Aquilo bastou. Ele concordou e no mesmo dia já estava sendo treinada. A princípio, apenas dançaria. Ninguém me tocaria e usaria uma máscara, para proteger meu rosto. Ganharia $ 100,00 por noite e folgaria quando quisesse.
No bordel, conheci muita gente bacana. Fiz amizades muito importante e conheci minha primeira namorada: Minnie. Sua função era cuidar do bar e gerenciar os quartos privativos. Ela sempre cuidava de mim, tirando os olhares perversos sobre mim.
Logo Jisoo veio morar conosco, então com uma boca a mais para alimentar, comecei a fazer show privativo. Não passava disso, porém às vezes alguns homens me apertavam e tentavam transar comigo.
Sei que Jisoo não sabia com o que trabalhava, mas sei que sabia que não era nada bom. De manhã cedo, quando chegava, ela cuidava de mim, aplicando pomadas em meus machucados. E naquele momento, via a agonia em seus olhos.
Ela logo não tardou em trabalhar e ajudar e confesso que fiquei tentada a largar tudo. Porém, ainda havia a dívida hospitalar e não queria ser bancada por ela. Mas uma noite, tudo mudou.
Um dos homens mais ricos que frequentava o lugar, pediu meus serviços. Fiz meu show privativo, só que sua intenção era outra.
- Por que não tira a máscara, baby? Me deixe te ver.

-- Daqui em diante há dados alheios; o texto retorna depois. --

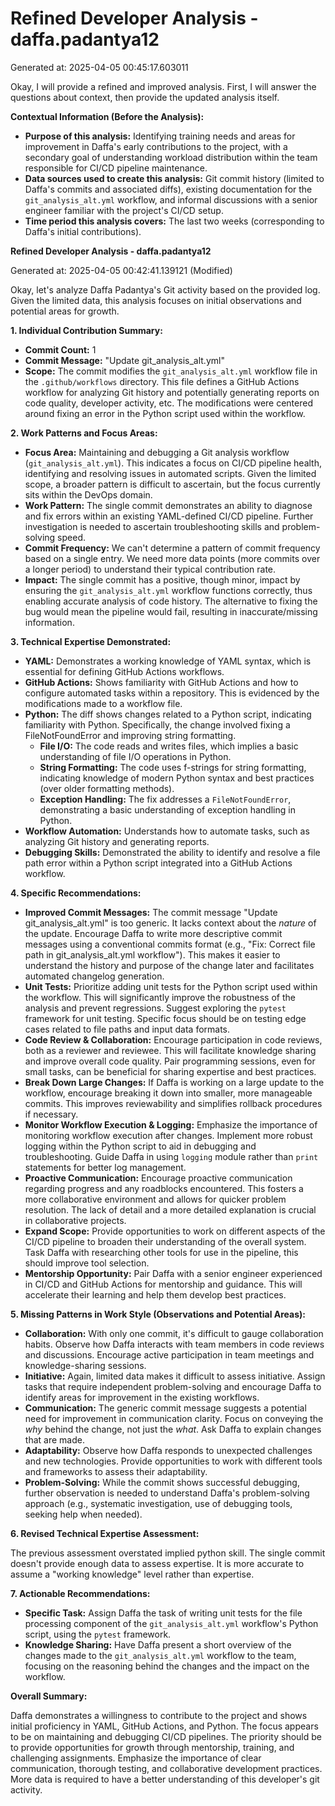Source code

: # Refined Developer Analysis - daffa.padantya12
Generated at: 2025-04-05 00:45:17.603011

Okay, I will provide a refined and improved analysis. First, I will answer the questions about context, then provide the updated analysis itself.

**Contextual Information (Before the Analysis):**

*   **Purpose of this analysis:** Identifying training needs and areas for improvement in Daffa's early contributions to the project, with a secondary goal of understanding workload distribution within the team responsible for CI/CD pipeline maintenance.
*   **Data sources used to create this analysis:** Git commit history (limited to Daffa's commits and associated diffs), existing documentation for the `git_analysis_alt.yml` workflow, and informal discussions with a senior engineer familiar with the project's CI/CD setup.
*   **Time period this analysis covers:** The last two weeks (corresponding to Daffa's initial contributions).

**Refined Developer Analysis - daffa.padantya12**

Generated at: 2025-04-05 00:42:41.139121 (Modified)

Okay, let's analyze Daffa Padantya's Git activity based on the provided log.  Given the limited data, this analysis focuses on initial observations and potential areas for growth.

**1. Individual Contribution Summary:**

*   **Commit Count:** 1
*   **Commit Message:** "Update git_analysis_alt.yml"
*   **Scope:**  The commit modifies the `git_analysis_alt.yml` workflow file in the `.github/workflows` directory.  This file defines a GitHub Actions workflow for analyzing Git history and potentially generating reports on code quality, developer activity, etc. The modifications were centered around fixing an error in the Python script used within the workflow.

**2. Work Patterns and Focus Areas:**

*   **Focus Area:**  Maintaining and debugging a Git analysis workflow (`git_analysis_alt.yml`).  This indicates a focus on CI/CD pipeline health, identifying and resolving issues in automated scripts. Given the limited scope, a broader pattern is difficult to ascertain, but the focus currently sits within the DevOps domain.
*   **Work Pattern:** The single commit demonstrates an ability to diagnose and fix errors within an existing YAML-defined CI/CD pipeline. Further investigation is needed to ascertain troubleshooting skills and problem-solving speed.
*   **Commit Frequency:** We can't determine a pattern of commit frequency based on a single entry. We need more data points (more commits over a longer period) to understand their typical contribution rate.
*   **Impact:** The single commit has a positive, though minor, impact by ensuring the `git_analysis_alt.yml` workflow functions correctly, thus enabling accurate analysis of code history. The alternative to fixing the bug would mean the pipeline would fail, resulting in inaccurate/missing information.

**3. Technical Expertise Demonstrated:**

*   **YAML:**  Demonstrates a working knowledge of YAML syntax, which is essential for defining GitHub Actions workflows.
*   **GitHub Actions:**  Shows familiarity with GitHub Actions and how to configure automated tasks within a repository. This is evidenced by the modifications made to a workflow file.
*   **Python:** The diff shows changes related to a Python script, indicating familiarity with Python. Specifically, the change involved fixing a FileNotFoundError and improving string formatting.
    *   **File I/O:**  The code reads and writes files, which implies a basic understanding of file I/O operations in Python.
    *   **String Formatting:** The code uses f-strings for string formatting, indicating knowledge of modern Python syntax and best practices (over older formatting methods).
    *   **Exception Handling:** The fix addresses a `FileNotFoundError`, demonstrating a basic understanding of exception handling in Python.
*   **Workflow Automation:**  Understands how to automate tasks, such as analyzing Git history and generating reports.
*   **Debugging Skills:** Demonstrated the ability to identify and resolve a file path error within a Python script integrated into a GitHub Actions workflow.

**4. Specific Recommendations:**

*   **Improved Commit Messages:** The commit message "Update git_analysis_alt.yml" is too generic.  It lacks context about the *nature* of the update.  Encourage Daffa to write more descriptive commit messages using a conventional commits format (e.g., "Fix: Correct file path in git_analysis_alt.yml workflow"). This makes it easier to understand the history and purpose of the change later and facilitates automated changelog generation.
*   **Unit Tests:** Prioritize adding unit tests for the Python script used within the workflow. This will significantly improve the robustness of the analysis and prevent regressions. Suggest exploring the `pytest` framework for unit testing.  Specific focus should be on testing edge cases related to file paths and input data formats.
*   **Code Review & Collaboration:** Encourage participation in code reviews, both as a reviewer and reviewee. This will facilitate knowledge sharing and improve overall code quality.  Pair programming sessions, even for small tasks, can be beneficial for sharing expertise and best practices.
*   **Break Down Large Changes:** If Daffa is working on a large update to the workflow, encourage breaking it down into smaller, more manageable commits. This improves reviewability and simplifies rollback procedures if necessary.
*   **Monitor Workflow Execution & Logging:**  Emphasize the importance of monitoring workflow execution after changes. Implement more robust logging within the Python script to aid in debugging and troubleshooting. Guide Daffa in using `logging` module rather than `print` statements for better log management.
*   **Proactive Communication:** Encourage proactive communication regarding progress and any roadblocks encountered. This fosters a more collaborative environment and allows for quicker problem resolution. The lack of detail and a more detailed explanation is crucial in collaborative projects.
*   **Expand Scope:** Provide opportunities to work on different aspects of the CI/CD pipeline to broaden their understanding of the overall system. Task Daffa with researching other tools for use in the pipeline, this should improve tool selection.
*   **Mentorship Opportunity:** Pair Daffa with a senior engineer experienced in CI/CD and GitHub Actions for mentorship and guidance. This will accelerate their learning and help them develop best practices.

**5. Missing Patterns in Work Style (Observations and Potential Areas):**

*   **Collaboration:** With only one commit, it's difficult to gauge collaboration habits.  Observe how Daffa interacts with team members in code reviews and discussions. Encourage active participation in team meetings and knowledge-sharing sessions.
*   **Initiative:** Again, limited data makes it difficult to assess initiative.  Assign tasks that require independent problem-solving and encourage Daffa to identify areas for improvement in the existing workflows.
*   **Communication:** The generic commit message suggests a potential need for improvement in communication clarity. Focus on conveying the *why* behind the change, not just the *what*. Ask Daffa to explain changes that are made.
*   **Adaptability:** Observe how Daffa responds to unexpected challenges and new technologies. Provide opportunities to work with different tools and frameworks to assess their adaptability.
*   **Problem-Solving:** While the commit shows successful debugging, further observation is needed to understand Daffa's problem-solving approach (e.g., systematic investigation, use of debugging tools, seeking help when needed).

**6. Revised Technical Expertise Assessment:**

The previous assessment overstated implied python skill. The single commit doesn't provide enough data to assess expertise. It is more accurate to assume a "working knowledge" level rather than expertise.

**7. Actionable Recommendations:**

*   **Specific Task:** Assign Daffa the task of writing unit tests for the file processing component of the `git_analysis_alt.yml` workflow's Python script, using the `pytest` framework.
*   **Knowledge Sharing:** Have Daffa present a short overview of the changes made to the `git_analysis_alt.yml` workflow to the team, focusing on the reasoning behind the changes and the impact on the workflow.

**Overall Summary:**

Daffa demonstrates a willingness to contribute to the project and shows initial proficiency in YAML, GitHub Actions, and Python. The focus appears to be on maintaining and debugging CI/CD pipelines. The priority should be to provide opportunities for growth through mentorship, training, and challenging assignments. Emphasize the importance of clear communication, thorough testing, and collaborative development practices. More data is required to have a better understanding of this developer's git activity.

Claramente recusei, o que o enfureceu. Desacostumado a ouvir não, ele entrou em estado de fúria. Agarrou minha cintura e puxou meu corpo para si. Tentava desesperadamente fugir, ele já havia tirado meu top e engolia meu corpo com seus olhos.
Em meio ao desespero, peguei o champanhe que havia no bar, ao lado da poltrona e o golpeei na cabeça. Imediatamente ele desmaiara, soltando meu corpo. Lágrimas transbordavam em meus olhos, o desespero crescendo em meu peito. Em outro ato de coragem, vasculhei seus bolsos, querendo saber o quão encrencada estava, o que me fez encontrar sua carteira recheada.

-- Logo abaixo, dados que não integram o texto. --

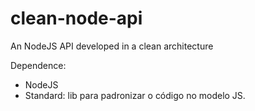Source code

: # clean-node-api

An NodeJS API developed in a clean architecture

Dependence:

- NodeJS
- Standard: lib para padronizar o código no modelo JS.
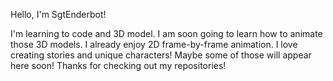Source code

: Hello, I'm SgtEnderbot!

I'm learning to code and 3D model. I am soon going to learn how to animate those 3D models.
I already enjoy 2D frame-by-frame animation.
I love creating stories and unique characters! Maybe some of those will appear here soon!
Thanks for checking out my repositories!


<!---
SgtEnderbot/SgtEnderbot is a ✨ special ✨ repository because its `README.md` (this file) appears on your GitHub profile.
You can click the Preview link to take a look at your changes.
--->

A possibilidade do dinheiro fácil, silencioou quaisquer outro pensamento que poderia ter. Alisando as notas, pensei em quanto isso adiantaria o tratamento de mamãe, tudo que mais queria era vê-la saudável novamente. Pensando nisso, finalmente agi.
Retirando o dinheiro, fugi. Contei para Minnie, que conseguiu dar um jeito na situação e decidi nunca mais voltar para lá. Porém, agora tinha outro embate: como caralhos, iria achar dinheiro de modo rápido?
A resposta estava em minha bolsa. Ganhei mais nesse furto do que em um mês de trabalho. Acontece que não sou ladra, não sei fazer isso. Nunca agi contra lei e esse questão me levou para um lugar duvidoso. E em meio a um desabafo alcoolizado em um bar, conheci Jackson.
Jackson Wang, batedor de carteira com uma certa fama no ramo. Ele se orgulhava de ter feito inúmeros assaltos e iria me ensinar as manhas do negócio.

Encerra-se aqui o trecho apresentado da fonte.